Work order:
Exactly the lines from the one holding "ou seja, $|\lambda|\leq\sigma_1$." through the final line of the data are wanted, copied as written.

Records from a dataset:
*** Begin section ***
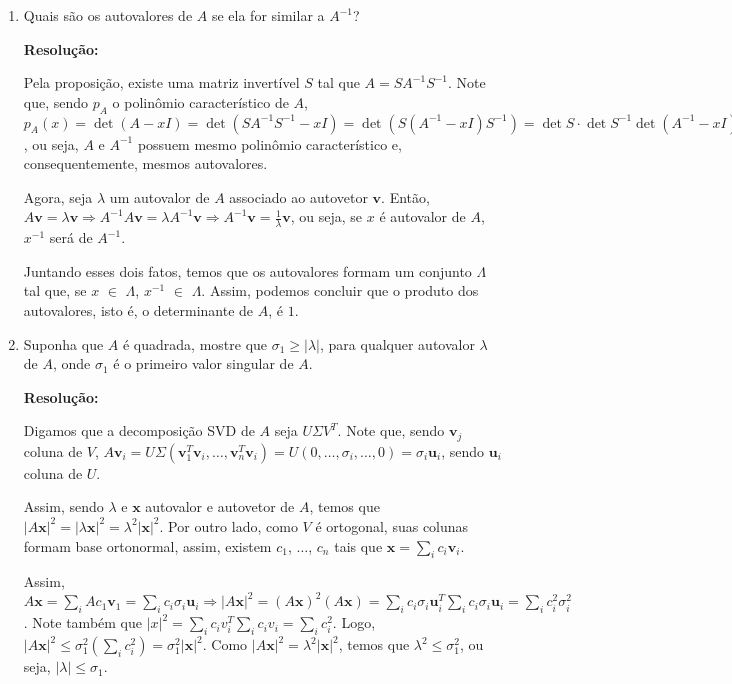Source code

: \documentclass[leqno]{article}
\begin{document}
\begin{enumerate}
    \item Quais são os autovalores de $A$ se ela for similar a $A^{-1}$?
    
    \textbf{Resolução:}
    
    Pela proposição, existe uma matriz invertível $S$ tal que $A=SA^{-1}S^{-1}$. Note que, sendo $p_A$ o polinômio característico de $A$, $p_A(x)=\det (A-xI)=\det(SA^{-1}S^{-1}-xI)=\det(S(A^{-1}-xI)S^{-1})=\det S\cdot\det S^{-1}\det(A^{-1}-xI)=p_{A^{-1}}(x)$, ou seja, $A$ e $A^{-1}$ possuem mesmo polinômio característico e, consequentemente, mesmos autovalores.
    
    Agora, seja $\lambda$ um autovalor de $A$ associado ao autovetor $\textbf{v}$. Então, $A\textbf{v}=\lambda\textbf{v}\Rightarrow A^{-1}A\textbf{v}=\lambda A^{-1}\textbf{v}\Rightarrow A^{-1}\textbf{v}=\frac{1}{\lambda}\textbf{v}$, ou seja, se $x$ é autovalor de $A$, $x^{-1}$ será de $A^{-1}$.
    
    Juntando esses dois fatos, temos que os autovalores formam um conjunto $\Lambda$ tal que, se $x$ $\in$ $\Lambda$, $x^{-1}$ $\in$ $\Lambda$. Assim, podemos concluir que o produto dos autovalores, isto é, o determinante de $A$, é $1$.
    
    \item Suponha que $A$ é quadrada, mostre que $\sigma_1\geq|\lambda|$, para qualquer autovalor $\lambda$ de $A$, onde $\sigma_1$ é o primeiro valor singular de $A$.
    
    \textbf{Resolução:}
    
    Digamos que a decomposição SVD de $A$ seja $U\Sigma V^T$. Note que, sendo $\textbf{v}_j$ coluna de $V$, $A\textbf{v}_i=U\Sigma (\textbf{v}_1^T\textbf{v}_i,\dots,\textbf{v}_n^T\textbf{v}_i)=U(0,\dots,\sigma_i,\dots,0)=\sigma_i\textbf{u}_i$, sendo $\textbf{u}_i$ coluna de $U$.
    
    Assim, sendo $\lambda$ e $\textbf{x}$ autovalor e autovetor de $A$, temos que $|A\textbf{x}|^2=|\lambda\textbf{x}|^2=\lambda^2|\textbf{x}|^2$. Por outro lado, como $V$ é ortogonal, suas colunas formam base ortonormal, assim, existem $c_1$, $\dots$, $c_n$ tais que $\textbf{x}=\sum_i c_i\textbf{v}_i$.
    
    Assim, $A\textbf{x}=\sum_iAc_1\textbf{v}_1=\sum_ic_i\sigma_i\textbf{u}_i\Rightarrow |A\textbf{x}|^2=(A\textbf{x})^2(A\textbf{x})=\sum_ic_i\sigma_i\textbf{u}_i^T\sum_ic_i\sigma_i\textbf{u}_i=\sum_ic_i^2\sigma_i^2$. Note também que $|x|^2=\sum_ic_iv_i^T\sum_ic_iv_i=\sum_ic^2_i$. Logo, $|A\textbf{x}|^2\leq\sigma_1^2(\sum_ic_i^2)=\sigma_1^2|\textbf{x}|^2$. Como $|A\textbf{x}|^2=\lambda^2|\textbf{x}|^2$, temos que $\lambda^2\leq\sigma^2_1$, ou seja, $|\lambda|\leq\sigma_1$.
    

\end{enumerate}
\end{document}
*** End section ***
Answer to this exercise:
    Assim, $A\textbf{x}=\sum_iAc_1\textbf{v}_1=\sum_ic_i\sigma_i\textbf{u}_i\Rightarrow |A\textbf{x}|^2=(A\textbf{x})^2(A\textbf{x})=\sum_ic_i\sigma_i\textbf{u}_i^T\sum_ic_i\sigma_i\textbf{u}_i=\sum_ic_i^2\sigma_i^2$. Note também que $|x|^2=\sum_ic_iv_i^T\sum_ic_iv_i=\sum_ic^2_i$. Logo, $|A\textbf{x}|^2\leq\sigma_1^2(\sum_ic_i^2)=\sigma_1^2|\textbf{x}|^2$. Como $|A\textbf{x}|^2=\lambda^2|\textbf{x}|^2$, temos que $\lambda^2\leq\sigma^2_1$, ou seja, $|\lambda|\leq\sigma_1$.
    

\end{enumerate}
\end{document}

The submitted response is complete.